All of the listing must be given again exactly, except that the images are dropped.

╔══

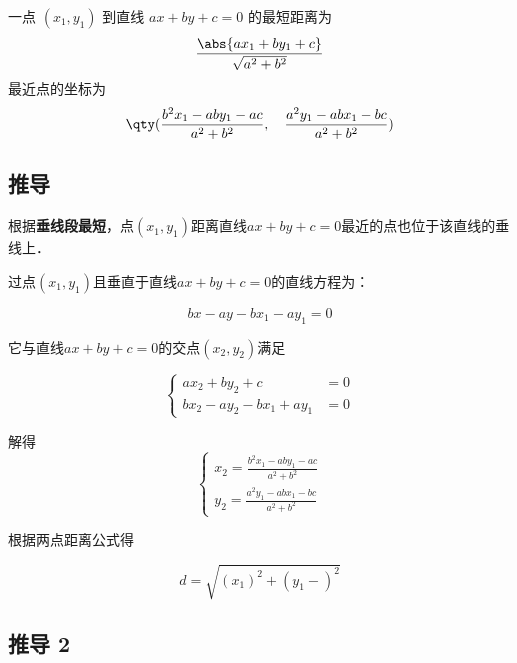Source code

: 
\begin{issues}
\issueDraft
\end{issues}

一点 $(x_1,y_1)$ 到直线 $ax + by + c = 0$ 的最短距离为
\begin{equation}
\frac{\abs{ax_1 + by_1 + c}}{\sqrt{a^2 + b^2}}
\end{equation}
最近点的坐标为
\begin{equation}
\qty(
\frac{b^2x_1 - aby_1 - ac}{a^2 + b^2}, \quad
\frac{a^2y_1 - abx_1 - bc}{a^2 + b^2})
\end{equation}

\subsection{推导}

根据\textbf{垂线段最短}，点$(x_1,y_1)$距离直线$ax+by+c=0$最近的点也位于该直线的垂线上．

过点$(x_1,y_1)$且垂直于直线$ax+by+c=0$的直线方程为：

\begin{equation}
bx-ay-bx_1-ay_1=0
\end{equation}

它与直线$ax+by+c=0$的交点$(x_2,y_2)$满足

\begin{equation}
\left\lbrace
\begin{aligned}
ax_2+by_2+c&=0\\
bx_2-ay_2-bx_1+ay_1&=0
\end{aligned}
\right.
\end{equation}

解得
\begin{equation}
\left\lbrace
\begin{aligned}
x_2=\frac{b^2x_1 - aby_1 - ac}{a^2 + b^2}\\
y_2=\frac{a^2y_1 - abx_1 - bc}{a^2 + b^2}
\end{aligned}
\right.
\end{equation}

根据两点距离公式得

\begin{equation}
d=\sqrt{(x_1)^2+(y_1-)^2}
\end{equation}


\subsection{推导 2}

╚══

◆ Reply:
Source code

: 
\begin{issues}
\issueDraft
\end{issues}

一点 $(x_1,y_1)$ 到直线 $ax + by + c = 0$ 的最短距离为
\begin{equation}
\frac{\abs{ax_1 + by_1 + c}}{\sqrt{a^2 + b^2}}
\end{equation}
最近点的坐标为
\begin{equation}
\qty(
\frac{b^2x_1 - aby_1 - ac}{a^2 + b^2}, \quad
\frac{a^2y_1 - abx_1 - bc}{a^2 + b^2})
\end{equation}

\subsection{推导}

根据\textbf{垂线段最短}，点$(x_1,y_1)$距离直线$ax+by+c=0$最近的点也位于该直线的垂线上．

过点$(x_1,y_1)$且垂直于直线$ax+by+c=0$的直线方程为：

\begin{equation}
bx-ay-bx_1-ay_1=0
\end{equation}

它与直线$ax+by+c=0$的交点$(x_2,y_2)$满足

\begin{equation}
\left\lbrace
\begin{aligned}
ax_2+by_2+c&=0\\
bx_2-ay_2-bx_1+ay_1&=0
\end{aligned}
\right.
\end{equation}

解得
\begin{equation}
\left\lbrace
\begin{aligned}
x_2=\frac{b^2x_1 - aby_1 - ac}{a^2 + b^2}\\
y_2=\frac{a^2y_1 - abx_1 - bc}{a^2 + b^2}
\end{aligned}
\right.
\end{equation}

根据两点距离公式得

\begin{equation}
d=\sqrt{(x_1)^2+(y_1-)^2}
\end{equation}


\subsection{推导 2}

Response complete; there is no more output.